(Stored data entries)
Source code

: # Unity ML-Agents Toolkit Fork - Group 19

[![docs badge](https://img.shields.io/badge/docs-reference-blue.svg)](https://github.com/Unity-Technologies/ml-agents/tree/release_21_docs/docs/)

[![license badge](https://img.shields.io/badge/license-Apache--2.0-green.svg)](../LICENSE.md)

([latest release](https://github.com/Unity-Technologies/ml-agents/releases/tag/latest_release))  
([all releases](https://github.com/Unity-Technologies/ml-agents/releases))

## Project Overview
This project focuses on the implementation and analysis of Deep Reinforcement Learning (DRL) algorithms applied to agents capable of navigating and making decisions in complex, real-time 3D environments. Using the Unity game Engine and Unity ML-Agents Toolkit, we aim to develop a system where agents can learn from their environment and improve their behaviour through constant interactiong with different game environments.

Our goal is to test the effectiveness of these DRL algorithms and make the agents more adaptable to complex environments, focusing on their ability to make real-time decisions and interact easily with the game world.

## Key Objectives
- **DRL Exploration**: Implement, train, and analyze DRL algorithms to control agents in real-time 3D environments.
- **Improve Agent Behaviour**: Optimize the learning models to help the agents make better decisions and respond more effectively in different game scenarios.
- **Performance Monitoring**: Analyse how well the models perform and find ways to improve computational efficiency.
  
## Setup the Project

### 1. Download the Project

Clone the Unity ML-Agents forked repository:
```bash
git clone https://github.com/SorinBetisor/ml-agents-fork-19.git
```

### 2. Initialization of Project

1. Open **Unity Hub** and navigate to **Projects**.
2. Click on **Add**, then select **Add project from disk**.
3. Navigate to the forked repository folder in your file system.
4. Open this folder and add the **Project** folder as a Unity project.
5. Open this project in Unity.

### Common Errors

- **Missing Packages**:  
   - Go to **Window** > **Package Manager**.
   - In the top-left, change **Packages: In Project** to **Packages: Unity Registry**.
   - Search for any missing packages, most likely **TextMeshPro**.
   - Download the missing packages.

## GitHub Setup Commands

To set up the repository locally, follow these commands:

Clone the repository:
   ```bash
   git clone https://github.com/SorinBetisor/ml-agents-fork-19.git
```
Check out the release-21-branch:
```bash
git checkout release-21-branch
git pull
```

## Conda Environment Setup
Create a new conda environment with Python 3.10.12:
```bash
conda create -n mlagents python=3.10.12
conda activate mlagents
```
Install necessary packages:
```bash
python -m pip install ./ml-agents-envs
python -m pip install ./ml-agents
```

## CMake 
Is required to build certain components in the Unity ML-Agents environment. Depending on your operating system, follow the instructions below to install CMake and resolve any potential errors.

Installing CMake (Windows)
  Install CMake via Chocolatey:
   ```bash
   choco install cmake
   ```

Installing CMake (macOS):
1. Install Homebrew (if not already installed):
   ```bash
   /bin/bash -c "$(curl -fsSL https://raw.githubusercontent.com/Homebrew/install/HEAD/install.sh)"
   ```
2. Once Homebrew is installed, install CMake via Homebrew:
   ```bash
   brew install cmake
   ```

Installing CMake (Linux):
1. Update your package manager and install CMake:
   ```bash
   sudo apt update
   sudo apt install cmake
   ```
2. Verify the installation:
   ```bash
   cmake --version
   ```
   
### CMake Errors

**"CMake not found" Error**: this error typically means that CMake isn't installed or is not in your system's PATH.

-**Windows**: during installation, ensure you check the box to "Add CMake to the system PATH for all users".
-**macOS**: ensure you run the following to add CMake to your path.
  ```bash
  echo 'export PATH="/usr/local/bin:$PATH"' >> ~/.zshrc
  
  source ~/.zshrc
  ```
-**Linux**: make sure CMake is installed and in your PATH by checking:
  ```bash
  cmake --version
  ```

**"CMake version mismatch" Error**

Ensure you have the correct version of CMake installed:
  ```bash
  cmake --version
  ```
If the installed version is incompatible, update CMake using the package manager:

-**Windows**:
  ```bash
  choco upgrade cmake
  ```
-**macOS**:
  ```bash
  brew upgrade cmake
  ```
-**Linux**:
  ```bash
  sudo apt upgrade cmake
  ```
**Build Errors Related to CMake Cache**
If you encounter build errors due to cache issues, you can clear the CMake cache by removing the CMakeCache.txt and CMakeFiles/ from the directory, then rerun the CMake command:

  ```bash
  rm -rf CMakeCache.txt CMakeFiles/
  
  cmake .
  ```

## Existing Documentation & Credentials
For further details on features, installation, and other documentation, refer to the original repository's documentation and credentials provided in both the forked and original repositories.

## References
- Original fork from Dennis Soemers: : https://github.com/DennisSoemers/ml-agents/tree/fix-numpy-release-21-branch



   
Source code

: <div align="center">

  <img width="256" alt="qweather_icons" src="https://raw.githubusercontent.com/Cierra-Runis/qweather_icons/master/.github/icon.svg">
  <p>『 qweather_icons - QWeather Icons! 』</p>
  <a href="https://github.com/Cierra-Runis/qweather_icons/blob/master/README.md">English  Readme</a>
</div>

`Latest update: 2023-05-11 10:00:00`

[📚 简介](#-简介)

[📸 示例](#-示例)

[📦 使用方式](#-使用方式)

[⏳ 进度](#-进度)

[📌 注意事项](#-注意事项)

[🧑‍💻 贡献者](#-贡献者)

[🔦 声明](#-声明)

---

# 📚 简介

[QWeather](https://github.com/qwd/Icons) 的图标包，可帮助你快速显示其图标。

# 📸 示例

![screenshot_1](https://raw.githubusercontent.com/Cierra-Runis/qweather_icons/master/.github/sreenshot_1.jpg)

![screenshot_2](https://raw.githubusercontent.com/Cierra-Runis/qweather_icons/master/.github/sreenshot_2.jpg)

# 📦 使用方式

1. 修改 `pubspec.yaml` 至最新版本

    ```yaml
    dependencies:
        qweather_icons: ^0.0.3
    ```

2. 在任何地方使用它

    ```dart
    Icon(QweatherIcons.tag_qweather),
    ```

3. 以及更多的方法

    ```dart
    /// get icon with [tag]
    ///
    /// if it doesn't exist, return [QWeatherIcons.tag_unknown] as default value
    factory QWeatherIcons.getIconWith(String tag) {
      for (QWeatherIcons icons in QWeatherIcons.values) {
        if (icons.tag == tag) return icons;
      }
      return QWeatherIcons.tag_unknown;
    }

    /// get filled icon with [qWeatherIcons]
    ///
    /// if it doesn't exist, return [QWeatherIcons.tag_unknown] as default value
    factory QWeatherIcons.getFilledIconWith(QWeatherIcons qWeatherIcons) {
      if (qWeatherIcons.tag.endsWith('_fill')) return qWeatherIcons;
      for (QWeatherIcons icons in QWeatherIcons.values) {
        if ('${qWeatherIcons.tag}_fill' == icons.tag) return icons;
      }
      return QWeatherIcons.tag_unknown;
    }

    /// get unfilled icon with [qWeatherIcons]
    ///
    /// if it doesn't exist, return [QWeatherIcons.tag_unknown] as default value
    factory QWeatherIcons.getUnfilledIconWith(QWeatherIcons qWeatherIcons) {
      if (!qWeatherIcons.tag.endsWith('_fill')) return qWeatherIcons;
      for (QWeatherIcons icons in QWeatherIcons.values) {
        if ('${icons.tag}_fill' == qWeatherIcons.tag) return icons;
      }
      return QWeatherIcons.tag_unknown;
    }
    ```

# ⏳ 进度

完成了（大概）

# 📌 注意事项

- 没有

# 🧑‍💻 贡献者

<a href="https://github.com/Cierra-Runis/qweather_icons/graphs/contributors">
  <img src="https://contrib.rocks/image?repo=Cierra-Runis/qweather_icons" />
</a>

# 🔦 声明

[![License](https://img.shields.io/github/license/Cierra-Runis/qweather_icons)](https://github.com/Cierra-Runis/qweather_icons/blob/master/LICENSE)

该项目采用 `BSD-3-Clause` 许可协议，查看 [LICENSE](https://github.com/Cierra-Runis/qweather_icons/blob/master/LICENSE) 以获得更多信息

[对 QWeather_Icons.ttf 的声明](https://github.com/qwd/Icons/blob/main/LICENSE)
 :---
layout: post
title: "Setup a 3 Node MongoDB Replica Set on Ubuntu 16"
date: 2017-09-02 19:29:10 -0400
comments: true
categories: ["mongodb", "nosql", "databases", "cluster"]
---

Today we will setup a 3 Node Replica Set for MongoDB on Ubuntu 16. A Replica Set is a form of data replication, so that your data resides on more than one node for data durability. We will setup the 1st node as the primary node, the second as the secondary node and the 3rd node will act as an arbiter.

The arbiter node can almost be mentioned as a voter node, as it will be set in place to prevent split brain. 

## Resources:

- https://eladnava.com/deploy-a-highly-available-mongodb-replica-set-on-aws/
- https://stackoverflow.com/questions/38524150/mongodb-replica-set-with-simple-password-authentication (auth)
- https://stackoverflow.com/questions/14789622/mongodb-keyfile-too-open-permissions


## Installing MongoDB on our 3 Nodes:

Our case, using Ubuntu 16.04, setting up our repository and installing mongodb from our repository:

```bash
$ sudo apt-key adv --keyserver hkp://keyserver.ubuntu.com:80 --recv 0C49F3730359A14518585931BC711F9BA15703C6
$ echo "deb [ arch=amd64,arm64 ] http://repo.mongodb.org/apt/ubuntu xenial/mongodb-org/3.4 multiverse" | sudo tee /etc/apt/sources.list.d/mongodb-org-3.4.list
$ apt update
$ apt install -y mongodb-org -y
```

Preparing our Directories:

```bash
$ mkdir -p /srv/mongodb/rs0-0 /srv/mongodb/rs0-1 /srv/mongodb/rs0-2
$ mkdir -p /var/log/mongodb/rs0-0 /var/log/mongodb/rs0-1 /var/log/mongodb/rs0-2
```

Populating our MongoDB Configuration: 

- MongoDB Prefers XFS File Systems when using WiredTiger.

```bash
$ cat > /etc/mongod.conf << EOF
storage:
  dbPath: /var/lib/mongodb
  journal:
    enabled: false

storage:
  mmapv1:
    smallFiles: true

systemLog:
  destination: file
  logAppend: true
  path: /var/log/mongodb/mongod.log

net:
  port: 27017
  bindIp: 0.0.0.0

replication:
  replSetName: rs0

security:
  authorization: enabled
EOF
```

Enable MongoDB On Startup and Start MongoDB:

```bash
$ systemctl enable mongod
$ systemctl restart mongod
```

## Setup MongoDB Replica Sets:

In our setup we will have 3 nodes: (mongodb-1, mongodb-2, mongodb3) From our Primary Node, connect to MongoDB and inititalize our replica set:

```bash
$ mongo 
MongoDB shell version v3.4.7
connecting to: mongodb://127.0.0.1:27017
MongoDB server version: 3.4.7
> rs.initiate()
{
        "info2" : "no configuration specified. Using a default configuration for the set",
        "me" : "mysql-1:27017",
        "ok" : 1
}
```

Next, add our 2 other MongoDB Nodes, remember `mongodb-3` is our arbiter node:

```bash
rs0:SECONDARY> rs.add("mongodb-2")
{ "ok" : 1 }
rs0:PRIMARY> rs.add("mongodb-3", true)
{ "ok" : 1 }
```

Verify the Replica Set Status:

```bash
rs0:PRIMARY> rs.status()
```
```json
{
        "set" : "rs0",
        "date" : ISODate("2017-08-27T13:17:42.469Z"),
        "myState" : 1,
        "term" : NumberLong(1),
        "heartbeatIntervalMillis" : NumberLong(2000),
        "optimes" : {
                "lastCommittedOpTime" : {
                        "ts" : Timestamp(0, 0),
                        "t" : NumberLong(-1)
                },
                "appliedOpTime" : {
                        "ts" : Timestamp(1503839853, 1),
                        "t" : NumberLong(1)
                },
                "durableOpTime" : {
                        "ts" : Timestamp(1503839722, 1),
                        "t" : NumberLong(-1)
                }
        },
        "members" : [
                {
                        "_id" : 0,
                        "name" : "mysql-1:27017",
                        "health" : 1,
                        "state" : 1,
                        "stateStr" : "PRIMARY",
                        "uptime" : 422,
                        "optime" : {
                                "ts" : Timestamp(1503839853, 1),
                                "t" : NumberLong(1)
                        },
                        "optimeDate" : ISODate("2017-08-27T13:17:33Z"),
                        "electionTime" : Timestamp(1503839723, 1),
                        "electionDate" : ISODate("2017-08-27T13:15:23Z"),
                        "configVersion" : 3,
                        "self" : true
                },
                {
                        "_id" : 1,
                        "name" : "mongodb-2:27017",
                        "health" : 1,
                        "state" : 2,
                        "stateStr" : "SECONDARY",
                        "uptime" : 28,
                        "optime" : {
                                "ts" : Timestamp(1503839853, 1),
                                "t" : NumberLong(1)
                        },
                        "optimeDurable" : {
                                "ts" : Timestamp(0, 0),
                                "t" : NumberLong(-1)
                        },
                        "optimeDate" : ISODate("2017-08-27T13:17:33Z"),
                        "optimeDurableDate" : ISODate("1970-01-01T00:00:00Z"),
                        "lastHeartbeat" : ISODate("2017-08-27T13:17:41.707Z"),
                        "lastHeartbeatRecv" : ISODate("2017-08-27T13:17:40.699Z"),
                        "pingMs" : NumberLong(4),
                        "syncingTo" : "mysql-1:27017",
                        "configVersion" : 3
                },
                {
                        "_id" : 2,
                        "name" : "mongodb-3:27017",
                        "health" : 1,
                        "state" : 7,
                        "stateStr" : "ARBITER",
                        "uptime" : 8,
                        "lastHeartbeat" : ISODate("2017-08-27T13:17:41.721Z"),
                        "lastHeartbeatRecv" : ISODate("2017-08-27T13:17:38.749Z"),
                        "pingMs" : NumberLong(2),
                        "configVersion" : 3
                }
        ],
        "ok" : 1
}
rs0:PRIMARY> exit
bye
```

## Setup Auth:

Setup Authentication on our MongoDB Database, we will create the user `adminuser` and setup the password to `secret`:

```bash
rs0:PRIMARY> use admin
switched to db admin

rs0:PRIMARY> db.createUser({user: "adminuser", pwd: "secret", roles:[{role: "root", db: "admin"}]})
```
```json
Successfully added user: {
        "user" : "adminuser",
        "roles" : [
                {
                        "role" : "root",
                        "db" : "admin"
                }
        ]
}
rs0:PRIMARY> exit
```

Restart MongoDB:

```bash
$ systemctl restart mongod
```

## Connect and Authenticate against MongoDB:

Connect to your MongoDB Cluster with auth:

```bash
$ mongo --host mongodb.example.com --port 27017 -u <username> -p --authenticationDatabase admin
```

Your objective: Lines above that contain the string "factory" make up the answer.

Problem solution:
    factory QWeatherIcons.getIconWith(String tag) {
    factory QWeatherIcons.getFilledIconWith(QWeatherIcons qWeatherIcons) {
    factory QWeatherIcons.getUnfilledIconWith(QWeatherIcons qWeatherIcons) {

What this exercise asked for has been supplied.